_YOUR GOAL_.
Go through the entries below and copy each line that holds the word "DELETE".

┄┄┄┄┄┄┄┄┄┄┄┄┄┄┄┄┄┄┄┄

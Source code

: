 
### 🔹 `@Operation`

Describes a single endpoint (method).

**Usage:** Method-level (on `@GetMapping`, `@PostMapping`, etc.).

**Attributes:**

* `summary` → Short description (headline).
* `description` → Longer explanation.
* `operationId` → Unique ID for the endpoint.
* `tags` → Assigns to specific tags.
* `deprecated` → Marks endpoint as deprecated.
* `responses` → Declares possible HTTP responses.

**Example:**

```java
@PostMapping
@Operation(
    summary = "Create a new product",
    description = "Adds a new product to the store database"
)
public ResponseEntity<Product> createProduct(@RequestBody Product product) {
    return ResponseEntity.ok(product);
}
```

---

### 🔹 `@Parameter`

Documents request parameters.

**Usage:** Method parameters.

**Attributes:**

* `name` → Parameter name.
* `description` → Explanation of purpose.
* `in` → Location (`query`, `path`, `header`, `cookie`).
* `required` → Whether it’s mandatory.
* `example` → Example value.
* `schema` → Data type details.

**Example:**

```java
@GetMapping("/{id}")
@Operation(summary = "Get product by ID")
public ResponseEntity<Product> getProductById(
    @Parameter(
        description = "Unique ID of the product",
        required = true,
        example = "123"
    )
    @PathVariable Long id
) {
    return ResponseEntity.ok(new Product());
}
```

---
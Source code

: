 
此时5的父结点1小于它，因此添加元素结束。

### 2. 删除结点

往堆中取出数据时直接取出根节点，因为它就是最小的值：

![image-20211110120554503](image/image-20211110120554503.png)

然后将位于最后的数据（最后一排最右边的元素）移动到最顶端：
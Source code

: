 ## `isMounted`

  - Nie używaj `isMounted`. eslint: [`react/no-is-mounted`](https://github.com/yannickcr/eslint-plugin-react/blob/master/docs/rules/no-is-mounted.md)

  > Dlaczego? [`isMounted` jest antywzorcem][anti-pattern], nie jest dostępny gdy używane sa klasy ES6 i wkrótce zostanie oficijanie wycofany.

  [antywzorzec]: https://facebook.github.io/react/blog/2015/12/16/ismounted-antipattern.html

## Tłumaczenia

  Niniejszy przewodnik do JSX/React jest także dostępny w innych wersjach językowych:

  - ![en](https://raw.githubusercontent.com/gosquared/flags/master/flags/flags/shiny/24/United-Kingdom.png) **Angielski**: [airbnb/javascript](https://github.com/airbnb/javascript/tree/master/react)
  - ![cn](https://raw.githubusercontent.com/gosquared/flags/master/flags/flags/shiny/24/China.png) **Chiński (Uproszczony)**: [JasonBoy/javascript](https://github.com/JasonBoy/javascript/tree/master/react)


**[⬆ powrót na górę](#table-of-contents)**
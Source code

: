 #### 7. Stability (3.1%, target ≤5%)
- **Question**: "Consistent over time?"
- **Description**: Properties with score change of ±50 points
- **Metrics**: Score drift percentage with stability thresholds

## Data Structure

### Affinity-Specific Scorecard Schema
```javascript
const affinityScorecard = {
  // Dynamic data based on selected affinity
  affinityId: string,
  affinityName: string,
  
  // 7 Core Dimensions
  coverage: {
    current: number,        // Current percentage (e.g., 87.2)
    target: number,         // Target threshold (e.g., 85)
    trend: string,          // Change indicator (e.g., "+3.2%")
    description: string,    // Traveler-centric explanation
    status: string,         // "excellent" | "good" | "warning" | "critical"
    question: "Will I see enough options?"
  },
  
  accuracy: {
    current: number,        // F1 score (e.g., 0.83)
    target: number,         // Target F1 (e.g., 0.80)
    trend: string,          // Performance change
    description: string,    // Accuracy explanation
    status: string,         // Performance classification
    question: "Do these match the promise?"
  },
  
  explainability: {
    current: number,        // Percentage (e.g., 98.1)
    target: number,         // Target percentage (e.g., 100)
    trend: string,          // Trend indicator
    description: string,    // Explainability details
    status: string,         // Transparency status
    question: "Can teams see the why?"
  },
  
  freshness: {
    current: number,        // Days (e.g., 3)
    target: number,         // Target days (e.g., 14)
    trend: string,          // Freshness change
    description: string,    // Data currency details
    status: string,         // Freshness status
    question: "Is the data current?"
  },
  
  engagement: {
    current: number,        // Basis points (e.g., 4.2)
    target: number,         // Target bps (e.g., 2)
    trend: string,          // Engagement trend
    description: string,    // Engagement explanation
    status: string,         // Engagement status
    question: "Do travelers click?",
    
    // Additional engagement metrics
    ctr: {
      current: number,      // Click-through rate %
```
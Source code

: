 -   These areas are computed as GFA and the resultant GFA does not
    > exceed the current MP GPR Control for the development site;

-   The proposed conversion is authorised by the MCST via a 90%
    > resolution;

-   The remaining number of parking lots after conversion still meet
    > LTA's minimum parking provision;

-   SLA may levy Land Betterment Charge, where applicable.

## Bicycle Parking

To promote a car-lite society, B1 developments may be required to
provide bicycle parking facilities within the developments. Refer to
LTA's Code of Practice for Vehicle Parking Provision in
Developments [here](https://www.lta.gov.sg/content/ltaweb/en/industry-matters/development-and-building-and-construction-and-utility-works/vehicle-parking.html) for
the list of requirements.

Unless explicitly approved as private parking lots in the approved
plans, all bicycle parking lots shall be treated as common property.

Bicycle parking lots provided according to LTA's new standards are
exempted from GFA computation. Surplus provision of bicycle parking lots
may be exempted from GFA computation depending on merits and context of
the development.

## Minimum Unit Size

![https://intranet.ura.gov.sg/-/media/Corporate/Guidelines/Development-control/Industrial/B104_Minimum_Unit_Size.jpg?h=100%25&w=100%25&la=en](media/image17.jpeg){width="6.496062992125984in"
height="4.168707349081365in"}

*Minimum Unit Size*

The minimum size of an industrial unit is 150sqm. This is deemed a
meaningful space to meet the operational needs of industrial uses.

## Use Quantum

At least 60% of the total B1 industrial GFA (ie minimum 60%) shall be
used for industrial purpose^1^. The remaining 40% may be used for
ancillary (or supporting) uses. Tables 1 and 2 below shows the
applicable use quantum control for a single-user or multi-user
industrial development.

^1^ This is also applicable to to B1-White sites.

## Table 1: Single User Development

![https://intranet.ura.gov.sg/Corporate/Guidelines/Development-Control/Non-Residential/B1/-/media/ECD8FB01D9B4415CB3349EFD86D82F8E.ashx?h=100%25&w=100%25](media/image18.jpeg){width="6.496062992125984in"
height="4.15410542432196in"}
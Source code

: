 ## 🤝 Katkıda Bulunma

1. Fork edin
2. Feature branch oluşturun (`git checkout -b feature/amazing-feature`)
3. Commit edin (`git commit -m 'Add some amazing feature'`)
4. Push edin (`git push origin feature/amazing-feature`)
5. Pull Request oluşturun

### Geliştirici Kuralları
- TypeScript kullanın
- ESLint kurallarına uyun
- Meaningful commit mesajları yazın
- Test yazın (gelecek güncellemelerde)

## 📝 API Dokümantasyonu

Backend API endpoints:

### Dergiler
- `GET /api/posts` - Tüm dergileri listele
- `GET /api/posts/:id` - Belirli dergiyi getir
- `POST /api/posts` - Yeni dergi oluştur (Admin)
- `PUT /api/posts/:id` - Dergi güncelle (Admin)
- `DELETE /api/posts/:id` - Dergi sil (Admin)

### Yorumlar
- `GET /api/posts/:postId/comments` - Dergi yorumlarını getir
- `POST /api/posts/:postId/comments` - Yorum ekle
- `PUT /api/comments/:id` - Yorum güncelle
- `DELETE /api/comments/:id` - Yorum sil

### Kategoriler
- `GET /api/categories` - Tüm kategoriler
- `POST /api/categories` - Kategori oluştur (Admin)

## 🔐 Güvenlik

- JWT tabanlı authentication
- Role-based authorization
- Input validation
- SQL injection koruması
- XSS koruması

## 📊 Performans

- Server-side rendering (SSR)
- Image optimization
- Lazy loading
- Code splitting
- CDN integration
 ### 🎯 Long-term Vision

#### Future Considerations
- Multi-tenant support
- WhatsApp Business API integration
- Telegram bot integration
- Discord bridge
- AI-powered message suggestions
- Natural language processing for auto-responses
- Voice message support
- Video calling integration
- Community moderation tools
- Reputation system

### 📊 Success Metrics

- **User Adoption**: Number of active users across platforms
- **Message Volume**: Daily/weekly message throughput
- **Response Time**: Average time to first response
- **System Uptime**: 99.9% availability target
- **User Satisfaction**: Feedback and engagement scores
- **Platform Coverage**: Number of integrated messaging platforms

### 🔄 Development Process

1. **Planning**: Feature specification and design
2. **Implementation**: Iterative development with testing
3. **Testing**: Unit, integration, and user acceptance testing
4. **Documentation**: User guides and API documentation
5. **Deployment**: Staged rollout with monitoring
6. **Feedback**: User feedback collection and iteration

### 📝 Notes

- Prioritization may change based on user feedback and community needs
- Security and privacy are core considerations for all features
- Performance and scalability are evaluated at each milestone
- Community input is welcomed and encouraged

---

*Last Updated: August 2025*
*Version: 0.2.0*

┄┄┄┄┄┄┄┄┄┄┄┄┄┄┄┄┄┄┄┄

_OUTPUT_.
- `DELETE /api/posts/:id` - Dergi sil (Admin)
- `DELETE /api/comments/:id` - Yorum sil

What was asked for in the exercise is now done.